Have fun, set some boundaries, and maybe have a towel nearby in case their predictions go very wrong!! If you have an outside space for this activity, so much the better!
Collect a variety of bottles or containers in lots of different shapes and sizes. Discuss their properties; tall, short, round, most, least, curvy etc.
Then ask your child to sort them in a line from the one that holds the least water to the one that holds the most.
Ask your child to explain their decisions, resist the urge to give anything away by your tone, face, body language.
Otherwise your child may change their mind or the order not because they have thought about it, rather because they think you don’t believe it is correct.
It is far better and lots more beneficial to your child if you let them make a mistake and then address their misconception!
Next, ask your child for ideas on how they can test their order to see if it was right? Once again, let them use their idea first (even if it is ridiculous and inefficient!) and then address this when they realise it’s not working or they are becoming frustrated.

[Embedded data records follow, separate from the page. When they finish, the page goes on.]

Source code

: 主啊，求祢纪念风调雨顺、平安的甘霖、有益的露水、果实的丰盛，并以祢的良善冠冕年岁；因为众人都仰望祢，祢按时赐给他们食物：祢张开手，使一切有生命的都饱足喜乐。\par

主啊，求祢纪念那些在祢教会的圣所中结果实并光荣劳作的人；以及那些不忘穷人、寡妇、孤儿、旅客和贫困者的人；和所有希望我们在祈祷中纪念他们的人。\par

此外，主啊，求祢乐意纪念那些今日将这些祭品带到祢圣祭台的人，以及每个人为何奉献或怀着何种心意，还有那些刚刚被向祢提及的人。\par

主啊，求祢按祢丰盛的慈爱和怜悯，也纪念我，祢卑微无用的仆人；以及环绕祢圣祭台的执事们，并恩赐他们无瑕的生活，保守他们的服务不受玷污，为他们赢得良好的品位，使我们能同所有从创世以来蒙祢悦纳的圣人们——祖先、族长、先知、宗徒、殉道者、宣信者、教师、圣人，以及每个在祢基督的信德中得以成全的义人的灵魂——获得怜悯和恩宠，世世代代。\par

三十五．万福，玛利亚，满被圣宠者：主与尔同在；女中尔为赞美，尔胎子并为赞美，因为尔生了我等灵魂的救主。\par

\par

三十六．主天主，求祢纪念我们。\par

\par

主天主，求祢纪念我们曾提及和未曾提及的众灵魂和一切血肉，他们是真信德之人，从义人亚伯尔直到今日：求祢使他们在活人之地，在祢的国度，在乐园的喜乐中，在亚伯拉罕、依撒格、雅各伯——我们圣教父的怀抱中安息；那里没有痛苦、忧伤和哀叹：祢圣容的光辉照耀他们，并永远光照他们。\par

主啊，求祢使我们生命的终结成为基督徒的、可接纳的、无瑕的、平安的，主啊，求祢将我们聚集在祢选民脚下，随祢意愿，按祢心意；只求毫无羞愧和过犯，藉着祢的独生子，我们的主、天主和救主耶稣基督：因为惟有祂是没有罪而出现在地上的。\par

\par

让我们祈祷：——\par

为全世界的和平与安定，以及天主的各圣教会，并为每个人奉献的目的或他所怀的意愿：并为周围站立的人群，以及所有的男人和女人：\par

Chat about why certain bottles/containers hold more/less than others. Is it always the tallest one which holds the most? Why?
Label the containers 1, 2, 3, 4 etc.
Then ask; How many number 1’s will it take to fill container number 5? Your child should estimate first, then test their hypothesis. Again, more discussions around were they correct? How many more/less did it actually take?
Allow and actively encourage your child to explore the different containers. How many of each does it take to fill another?
Mark a large plastic bottle with numbers up the side. Then ask your child to estimate how many cups/scoops it takes to get the bottle to number 6 etc?
Introduce vocabulary such as full, empty, half full, most, least.
This topic must be explored and revisited over the week. Do not try to do everything in one session. Rather, concentrate on one aspect and let your child investigate this fully.
If your child poses their own questions or problems to solve, so much the better as it shows they are trying to reason and thinking critically.
The questions you can pose are endless, can they find another container that holds the same as number 4?
Which container would you use to fill a paddling pool? Why?